I truly can't look away. The snow is breathtaking. There is so much beauty in snow. It’s so pure. It’s such a treat. Many would say that growing up in the South robs you of this experience. But, I would say that growing up in the South actually makes the experience of snow even better. Snow is so rare that it really is a treat whenever you get some. Snow always made me feel like I was a child again. And I think we all have our southern snow stories. Whenever it snows, we each pull from our memory our best snow tale. “Remember that time it snowed and …” Or “where were you for ‘Snowmageddon,’” as it was called in Atlanta. Oh, I love a good southern tale. But, I don’t get that here. There are too many snow stories in these parts. Snow is too common to be appreciated around here.

Truth be told, I probably look silly smiling and laughing as I look out the window. I haven’t seen this much snow since I was kid. Well, I mean that’s not true. I’ve never seen this much snow. Clearly, we don’t expect this type of thing in Georgia. And here I am, looking out at what I’ve always envisioned a winter wonderland would look like. It’s one right in my own backyard.

This move was a good one for me. Well, it seemed liked a really good idea to move. I really needed a change, or so I think. And this snow is pretty and all, but can I really get used to this weather? These southern bones like the warmth. Like I said, we have the occasional snow in the South, which is a spectacle, but for the most part it seems like it’s warm a good nine months of the year.

Man, if only my grandmother was here to see this.

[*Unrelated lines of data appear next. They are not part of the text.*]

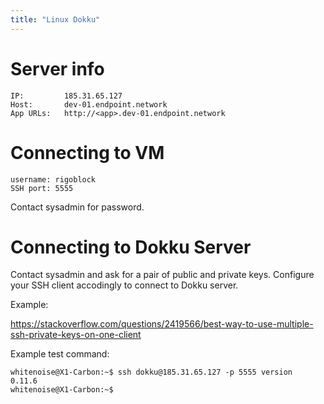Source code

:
 ```yaml
---
title: "Linux Dokku"
---
```


# Server info

    IP:         185.31.65.127
    Host:       dev-01.endpoint.network
    App URLs:   http://<app>.dev-01.endpoint.network


# Connecting to VM

    username: rigoblock
    SSH port: 5555

Contact sysadmin for password.

# Connecting to Dokku Server

Contact sysadmin and ask for a pair of public and private keys.
Configure your SSH client accodingly to connect to Dokku server.

Example:

https://stackoverflow.com/questions/2419566/best-way-to-use-multiple-ssh-private-keys-on-one-client

Example test command:

    whitenoise@X1-Carbon:~$ ssh dokku@185.31.65.127 -p 5555 version
    0.11.6
    whitenoise@X1-Carbon:~$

She loved snow. I still remember the picture of her. She had the biggest smile as she stood in out in the cold. She looked plenty warm in the middle of it all. There’s a good snow story for my mind. Memories…

Oh man, what if my dad was here? Well, actually he didn't like the snow that much. Not until he became a teacher at least. That's the funny thing about the South. If you're in education you love the snow. If there is any talk of flurries, you are practically already planning how you're going to spend your snow day. If you're not in education, it's likely that snow can seem more like a nuisance since you'll still be driving in it to and from work either way.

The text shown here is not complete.